**Material provided:**
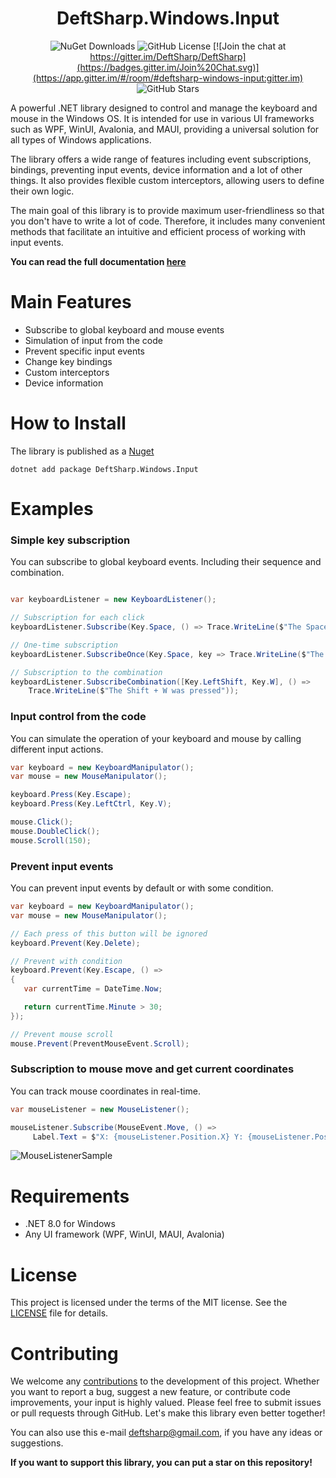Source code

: <h1 align="center">DeftSharp.Windows.Input</h1>

<div align="center">
    
![NuGet Downloads](https://img.shields.io/nuget/dt/DeftSharp.Windows.Input)
![GitHub License](https://img.shields.io/github/license/Empiree/DeftSharp.Windows.Input?color=rgb(0%2C191%2C255))
[![Join the chat at https://gitter.im/DeftSharp/DeftSharp](https://badges.gitter.im/Join%20Chat.svg)](https://app.gitter.im/#/room/#deftsharp-windows-input:gitter.im)
![GitHub Stars](https://img.shields.io/github/stars/Empiree/DeftSharp.Windows.Input)


</div>

A powerful .NET library designed to control and manage the keyboard and mouse in the Windows OS. It is intended for use in various UI frameworks such as WPF, WinUI, Avalonia, and MAUI, providing a universal solution for all types of Windows applications. 

The library offers a wide range of features including event subscriptions, bindings, preventing input events, device information and a lot of other things. It also provides flexible custom interceptors, allowing users to define their own logic.

The main goal of this library is to provide maximum user-friendliness so that you don't have to write a lot of code. Therefore, it includes many convenient methods that facilitate an intuitive and efficient process of working with input events.

**You can read the full documentation [here](https://github.com/Empiree/DeftSharp.Windows.Input/blob/main/DOCUMENTATION.md)**

# Main Features

* Subscribe to global keyboard and mouse events
* Simulation of input from the code
* Prevent specific input events
* Change key bindings
* Custom interceptors
* Device information

# How to Install

The library is published as a [Nuget](https://www.nuget.org/packages/DeftSharp.Windows.Input)

`dotnet add package DeftSharp.Windows.Input`

# Examples

### Simple key subscription

You can subscribe to global keyboard events. Including their sequence and combination.

```c#

var keyboardListener = new KeyboardListener();

// Subscription for each click
keyboardListener.Subscribe(Key.Space, () => Trace.WriteLine($"The Space was pressed"));

// One-time subscription
keyboardListener.SubscribeOnce(Key.Space, key => Trace.WriteLine($"The {key} was pressed"));

// Subscription to the combination
keyboardListener.SubscribeCombination([Key.LeftShift, Key.W], () =>
    Trace.WriteLine($"The Shift + W was pressed"));

```

### Input control from the code

You can simulate the operation of your keyboard and mouse by calling different input actions.

```c#
var keyboard = new KeyboardManipulator();
var mouse = new MouseManipulator();

keyboard.Press(Key.Escape);
keyboard.Press(Key.LeftCtrl, Key.V); 

mouse.Click();
mouse.DoubleClick();
mouse.Scroll(150); 
```

### Prevent input events

You can prevent input events by default or with some condition.

```c#
var keyboard = new KeyboardManipulator();
var mouse = new MouseManipulator();

// Each press of this button will be ignored
keyboard.Prevent(Key.Delete); 

// Prevent with condition
keyboard.Prevent(Key.Escape, () => 
{
   var currentTime = DateTime.Now;

   return currentTime.Minute > 30;
});

// Prevent mouse scroll            
mouse.Prevent(PreventMouseEvent.Scroll);
```

### Subscription to mouse move and get current coordinates

You can track mouse coordinates in real-time.

```c#
var mouseListener = new MouseListener();

mouseListener.Subscribe(MouseEvent.Move, () =>
     Label.Text = $"X: {mouseListener.Position.X} Y: {mouseListener.Position.Y}");
```
![MouseListenerSample](https://github.com/Empiree/DeftSharp.Windows.Input/assets/60399216/9c9a04f6-cb39-491c-b8de-2cb6b435e112)

# Requirements

- .NET 8.0 for Windows
- Any UI framework (WPF, WinUI, MAUI, Avalonia)

# License

This project is licensed under the terms of the MIT license. See the [LICENSE](https://github.com/Empiree/DeftSharp.WPF.Keyboard/blob/main/LICENSE) file for details.

# Contributing

We welcome any [contributions](https://github.com/Empiree/DeftSharp.Windows.Input/blob/main/CONTRIBUTING.md) to the development of this project. Whether you want to report a bug, suggest a new feature, or contribute code improvements, your input is highly valued. Please feel free to submit issues or pull requests through GitHub. Let's make this library even better together!

You can also use this e-mail [deftsharp@gmail.com](mailto:deftsharp@gmail.com), if you have any ideas or suggestions.

**If you want to support this library, you can put a star on this repository!**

**What is being asked:**
All lines with the word "keyboardListener" should be copied from the material above.

**Your solution:**
var keyboardListener = new KeyboardListener();
keyboardListener.Subscribe(Key.Space, () => Trace.WriteLine($"The Space was pressed"));
keyboardListener.SubscribeOnce(Key.Space, key => Trace.WriteLine($"The {key} was pressed"));
keyboardListener.SubscribeCombination([Key.LeftShift, Key.W], () =>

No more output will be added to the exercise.